Sunday, February 15, 2026

Big Y Matches

 

Source: FTDNA. 14 Feb 2026.

The match time tree for cousin Greg's Big Y results shows two matches in the same haplogroup, with a most recent common ancestor born about 1234 CE. The time predictor tool on one match shows a range of 950-1650 CE, likely about 1350. There are also a few Y-37 matches that show a most recent common ancestor at about 1500 to 1550.

I provided a prompt to Claude that we have a Big Y match with STR differences 3 of 590, and what tools could I use to understand if this was an actionable match. The response was "A STR difference of 3 of 590 is actually quite close and could definitely be worth exploring. Here are several tools and approaches you can use to determine if this is an actionable match." I've already looked into the suggestions for using FTDNA's tools on the Block Tree, Match Time Tree and Time Predictor, so I'll skip down to Claude's suggestions on why this could be an actionable match.

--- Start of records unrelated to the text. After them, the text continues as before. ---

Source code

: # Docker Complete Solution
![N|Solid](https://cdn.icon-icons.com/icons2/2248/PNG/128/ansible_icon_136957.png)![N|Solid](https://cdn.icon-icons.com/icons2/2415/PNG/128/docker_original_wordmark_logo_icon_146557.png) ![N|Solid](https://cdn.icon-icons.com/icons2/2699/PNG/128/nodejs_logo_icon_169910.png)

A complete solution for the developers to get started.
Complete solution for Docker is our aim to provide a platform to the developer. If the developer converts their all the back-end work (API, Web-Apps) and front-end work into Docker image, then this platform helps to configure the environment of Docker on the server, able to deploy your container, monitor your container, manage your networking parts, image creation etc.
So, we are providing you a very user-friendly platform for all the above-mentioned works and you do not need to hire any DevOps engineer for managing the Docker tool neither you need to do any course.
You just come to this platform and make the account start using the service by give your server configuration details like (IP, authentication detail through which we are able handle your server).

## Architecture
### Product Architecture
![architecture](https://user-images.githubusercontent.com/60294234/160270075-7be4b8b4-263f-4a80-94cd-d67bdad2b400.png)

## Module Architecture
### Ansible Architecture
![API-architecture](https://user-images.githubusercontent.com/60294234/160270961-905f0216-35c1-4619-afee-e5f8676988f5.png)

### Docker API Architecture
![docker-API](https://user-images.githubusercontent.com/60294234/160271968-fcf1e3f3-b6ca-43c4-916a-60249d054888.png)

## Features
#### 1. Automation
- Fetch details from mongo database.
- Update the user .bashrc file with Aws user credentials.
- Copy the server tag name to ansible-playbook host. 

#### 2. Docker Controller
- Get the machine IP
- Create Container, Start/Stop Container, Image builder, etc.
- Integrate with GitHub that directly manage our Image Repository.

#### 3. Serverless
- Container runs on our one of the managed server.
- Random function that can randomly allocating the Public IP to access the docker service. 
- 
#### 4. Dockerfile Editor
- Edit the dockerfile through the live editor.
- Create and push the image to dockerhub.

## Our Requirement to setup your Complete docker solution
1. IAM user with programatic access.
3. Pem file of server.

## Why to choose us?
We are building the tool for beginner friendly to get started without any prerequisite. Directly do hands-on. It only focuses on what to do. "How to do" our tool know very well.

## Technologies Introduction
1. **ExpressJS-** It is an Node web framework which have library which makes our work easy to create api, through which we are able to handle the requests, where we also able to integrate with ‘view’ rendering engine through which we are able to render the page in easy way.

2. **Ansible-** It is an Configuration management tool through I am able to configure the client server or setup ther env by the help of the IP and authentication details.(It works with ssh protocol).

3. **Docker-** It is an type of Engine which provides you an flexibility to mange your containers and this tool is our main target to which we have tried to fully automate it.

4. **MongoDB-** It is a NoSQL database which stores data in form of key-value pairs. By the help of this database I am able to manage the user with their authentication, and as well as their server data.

"With a 3 of 590 STR difference, this suggests a recent shared ancestor, likely within the past few hundred to perhaps 1,000 years." This is consistent with FTDNA's statistics in the time predictor, and in the image above.

Next, Claude says "check for shared SNPs - do you share any terminal SNPs beyond your haplogroup assignment". This is good and gives me something to check.

"Compare family trees - look for surname matches, geographic overlaps, or common ancestral locations." So far, the surnames do not overlap, but from a geographic location we're dealing with northern Mexico and Spain as common locations.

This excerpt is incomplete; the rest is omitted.